Still going unrecognized in the MVP debate, Palmer now leads the league in touchdown passes (27) -- Tom Brady (24) looks to surge back ahead on Monday night -- and has moved the Cardinals against two dominant secondaries two weeks in a row. Try ignoring him now. Try.

  1. Is it possible that 'Primetime' Andy Dalton is actually a flattering moniker? One week after being humbled by a stingy Texans secondary on Monday night, Dalton rebounded with a 315-yard, two-touchdown outing. He didn't throw an interception, and his lone fumble, allowed by a collapsing offensive line, resulted in just three Cardinals points. With A.J. Green locked up for much of the night, Dalton found success underneath with Giovani Bernard (8 rec, 128 yards). On Sunday night, the Bengals quarterback wasn't quite a Red Rifle, nor was he a Red Ryder BB gun. His new nickname is TBD, as is Cincinnati's fading home-field advantage.
  1. They say football's a game you have to play for sixty minutes, but one quarter nearly decided this matchup. After closing the first half with a go-ahead touchdown, the Bengals got the ball first in the third and had an opportunity to build on their own momentum, but Cincinnati's offense stalled. In three drives, Dalton led the Bengals to just one first down for -1 yards and three punts. On the other side of the ball, Arizona made adjustments and turned its three drives into 21 points and 195 yards, swinging the entire trajectory of the game.
  1. Tyler Eifert remains a Gronk-like presence in the red zone for the Bengals. The tight end reeled in two more touchdowns on the goal line -- Dalton's only two of the game -- and further established himself as a fantasy stud.
  1. Another season, another speedy Cardinals rookie wide receiver bursting onto the scene.

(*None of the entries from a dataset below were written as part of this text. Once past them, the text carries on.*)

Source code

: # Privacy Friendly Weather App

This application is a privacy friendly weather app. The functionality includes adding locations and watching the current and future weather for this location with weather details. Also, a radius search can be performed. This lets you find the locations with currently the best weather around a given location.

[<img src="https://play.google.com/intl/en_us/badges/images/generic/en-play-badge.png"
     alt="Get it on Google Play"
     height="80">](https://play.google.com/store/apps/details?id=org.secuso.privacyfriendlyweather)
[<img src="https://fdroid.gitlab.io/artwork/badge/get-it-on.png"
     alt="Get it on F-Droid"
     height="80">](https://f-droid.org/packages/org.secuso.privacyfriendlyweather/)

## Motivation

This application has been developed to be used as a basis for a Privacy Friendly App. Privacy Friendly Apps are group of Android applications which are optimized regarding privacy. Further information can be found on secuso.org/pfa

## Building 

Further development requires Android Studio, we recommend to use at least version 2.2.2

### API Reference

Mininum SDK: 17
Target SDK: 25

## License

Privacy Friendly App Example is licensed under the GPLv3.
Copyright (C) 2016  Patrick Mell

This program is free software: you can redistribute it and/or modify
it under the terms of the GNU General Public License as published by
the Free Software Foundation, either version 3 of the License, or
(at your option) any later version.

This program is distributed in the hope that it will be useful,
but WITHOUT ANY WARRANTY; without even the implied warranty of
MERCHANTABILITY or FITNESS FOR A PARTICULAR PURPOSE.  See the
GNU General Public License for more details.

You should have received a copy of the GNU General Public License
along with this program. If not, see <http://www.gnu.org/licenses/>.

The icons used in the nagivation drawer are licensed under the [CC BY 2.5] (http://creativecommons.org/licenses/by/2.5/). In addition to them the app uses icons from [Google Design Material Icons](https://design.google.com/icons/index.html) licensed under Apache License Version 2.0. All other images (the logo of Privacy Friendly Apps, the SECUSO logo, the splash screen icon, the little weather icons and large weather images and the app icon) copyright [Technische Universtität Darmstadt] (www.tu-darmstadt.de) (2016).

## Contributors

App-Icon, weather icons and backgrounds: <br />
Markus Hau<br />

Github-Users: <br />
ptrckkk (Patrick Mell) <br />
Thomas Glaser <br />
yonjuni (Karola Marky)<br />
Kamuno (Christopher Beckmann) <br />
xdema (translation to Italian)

With Fitzgerald and John Brown garnering attention from Cincinnati's tough corners, J.J. Nelson made a name for himself. Nelson caught four balls -- including one on the final drive -- for 142 yards and set the tone inthe second half with a 64-yard third-quarter touchdown grab. Nelson's emergence should scare secondaries around the league. The Cardinals just have too many weapons, even with Michael Floyd out, for most NFL defenses to contain.
  1. If it weren't for a controversial Bengals penalty, Catanzaro's 32-yard game-winning kick could have been less of a sure thing. NFL Media's Alex Flanagan reported after the game that Bengals defensive tackle Domata Peko's unsportsmanlike penalty in the game's final seconds was actually overdue. Cardinals guard Ted Larsen told Flanagan that Peko had been mimicking Palmer's signal-calling cadence throughout the entire game and he did so again on the play that caused Larsen to false start. For what it's worth, Bengals coach Marvin Lewis denied his team was mimicking cadence and called the penalty a phantom call.
  1. This well-contested game between certain playoff teams changed their postseason hopes and our perceptions of them very little. At 8-2, the Cardinals are still sitting pretty as the second seed in the NFC behind the undefeated Panthers and remain three games ahead of the Seahawks in the West. The 8-2 Bengals have lost two in a row, but still hold a two-game lead in the division. They are tied with the Brock Osweiler-led Broncos for the second seed in the AFC, but should pull away if the Broncos' offense continues to struggle.